• _EXERCISE_: Please retype the listing below exactly, from its opening line through the line where "这明显是个洋葱新闻</blockquote>" appears.

• _EXERCISE MATERIALS_:
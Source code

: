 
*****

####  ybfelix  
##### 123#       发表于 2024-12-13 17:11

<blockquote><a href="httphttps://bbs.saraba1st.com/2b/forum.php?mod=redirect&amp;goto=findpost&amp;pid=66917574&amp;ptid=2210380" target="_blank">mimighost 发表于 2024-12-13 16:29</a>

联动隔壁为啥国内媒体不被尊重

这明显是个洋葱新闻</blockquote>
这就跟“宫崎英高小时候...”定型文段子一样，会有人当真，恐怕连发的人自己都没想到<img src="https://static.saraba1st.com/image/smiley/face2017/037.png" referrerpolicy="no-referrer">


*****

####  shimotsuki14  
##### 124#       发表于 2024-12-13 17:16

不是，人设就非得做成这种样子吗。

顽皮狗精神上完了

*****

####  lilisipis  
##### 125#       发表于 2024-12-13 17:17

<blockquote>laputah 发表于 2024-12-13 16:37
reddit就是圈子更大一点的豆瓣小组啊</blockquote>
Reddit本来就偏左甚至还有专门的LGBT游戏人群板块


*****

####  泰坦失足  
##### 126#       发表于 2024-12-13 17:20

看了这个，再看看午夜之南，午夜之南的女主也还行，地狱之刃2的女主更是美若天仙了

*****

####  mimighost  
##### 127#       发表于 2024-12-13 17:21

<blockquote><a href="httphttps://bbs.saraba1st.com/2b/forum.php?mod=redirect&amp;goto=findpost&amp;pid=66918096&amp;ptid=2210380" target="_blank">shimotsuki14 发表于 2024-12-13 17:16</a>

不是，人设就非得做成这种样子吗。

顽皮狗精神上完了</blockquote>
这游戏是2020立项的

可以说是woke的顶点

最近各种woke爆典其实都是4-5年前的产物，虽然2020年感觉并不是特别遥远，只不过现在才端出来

• _REPLY_:
Source code

: 
*****

####  ybfelix  
##### 123#       发表于 2024-12-13 17:11

<blockquote><a href="httphttps://bbs.saraba1st.com/2b/forum.php?mod=redirect&amp;goto=findpost&amp;pid=66917574&amp;ptid=2210380" target="_blank">mimighost 发表于 2024-12-13 16:29</a>

联动隔壁为啥国内媒体不被尊重

这明显是个洋葱新闻</blockquote>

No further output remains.